Frases como "nada faz sentido mesmo" e "sou um fracasso", muitas vezes ditas em tom irônico, também podem expressar angústias reais.
Mais do que identificar esses sinais, Michele reforça que o mais importante é ter um adulto disponível e verdadeiramente interessado no universo do adolescente.
— Não podemos pensar em sinais sem pensar que tem que ter um adulto vendo isso, porque senão nada será um sinal — afirma a especialista em Terapia Cognitivo-Comportamental.
Impacto das telas na infância
Exposição prolongada às telas desde cedo pode impactar negativamente o equilíbrio emocional das crianças.Diogo Sallaberry / Agencia RBS
Comportamentos que preocupam na adolescência começam ainda na infância, e com atitudes que parecem inofensivas. Segundo Michele, o uso precoce e excessivo das telas, oferecidas para acalmar ou distrair a criança, pode criar um padrão de dependência emocional no conteúdo digital.
— Muitas vezes, as telas são oferecidas para as crianças em momentos onde elas estão chorando, cansadas ou precisam fazer alguma tarefa. Então, aquele sentimento ruim automaticamente vai ser substituído por algo muito prazeroso, que é a tela — explica.
Essa repetição cria o que a psicologia chama de reforço positivo, ou seja, com o tempo a criança aprenderá que sempre que sentir algo ruim, a solução será a tecnologia.
— Entende-se, desde pequeno, que a tela vai te acalmar, te desestressar. Nós adultos também somos assim, temos séries e filmes conforto, por exemplo. Quando temos um adolescente que não consegue sentir prazer fora da tela, é porque temos um adolescente que não teve experiências, não teve o que chamamos de repertório comportamental — esclarece.
Conectar para compreender
Ainda é comum que o sofrimento dos adolescentes seja subestimado.

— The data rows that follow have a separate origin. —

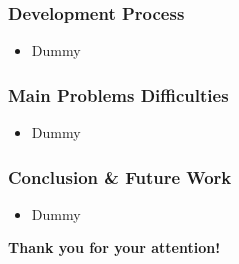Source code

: \documentclass{beamer}
\begin{document}
\begin{frame}
\frametitle{Development Process}
\begin{itemize}
 \item Dummy
\end{itemize}
\end{frame}


\begin{frame}
\frametitle{Main Problems Difficulties}
\begin{itemize}
 \item Dummy
\end{itemize}
\end{frame}


\begin{frame}
\frametitle{Conclusion \& Future Work}
\begin{itemize}
 \item Dummy
\end{itemize}
\end{frame}




\begin{frame}
\begin{center}
\textbf{\LARGE Thank you for your attention!}
\end{center}

\end{frame}
\end{document}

Muitos adultos enxergam a fase como difícil, o que acaba invalidando sentimentos reais como tristeza, raiva ou ansiedade.
Na contramão dos pais, os jovens têm demonstrado mais abertura para buscar ajuda terapêutica, segundo a psicóloga:
— É difícil para os pais imaginarem que o filho tem uma saúde mental prejudicada, porque para eles é como se estivesse dizendo que a criação não foi boa o suficiente. Então, muitas vezes, isso mexe muito mais com os pais do que com os próprios adolescentes.
Responsáveis precisam estar disponíveis e verdadeiramente interessados no universo da criança e do adolescente.Mateus Bruxel / Agencia RBS
A especialista também afirma que muitos responsáveis acreditam que, se o filho está trancado no quarto, está seguro, mas que isso pode esconder um isolamento prejudicial.
— Quando mais de 80% do tempo ocioso é preenchido por telas, é um tempo de saúde mental prejudicada — pontua.
Ela também reforça que pequenos incentivos e a atenção genuína dos adultos são fundamentais. Elogiar momentos longe das telas, perguntar sobre sentimentos e demonstrar interesse real pelo universo do adolescente são formas de fortalecer o vínculo e criar um espaço de escuta.
— O papel do adulto vai ser ajudar a entender o que está sentindo — conclui.
Onde buscar ajuda
Em Passo Fundo, o Centro de Atenção Psicossocial Infantil (Caps-I) oferece atendimento especializado para crianças e adolescentes com transtornos mentais severos e persistentes, incluindo casos relacionados ao uso de substâncias psicoativas, como álcool e outras drogas.
O serviço funciona de segunda a sexta-feira, das 8h às 18h, na rua Quinze de Novembro, 1365 — centro.
Além do Caps-I, as unidades de saúde do município também integram a rede de atenção em saúde mental, com atendimentos realizados por psicólogos e psiquiatras.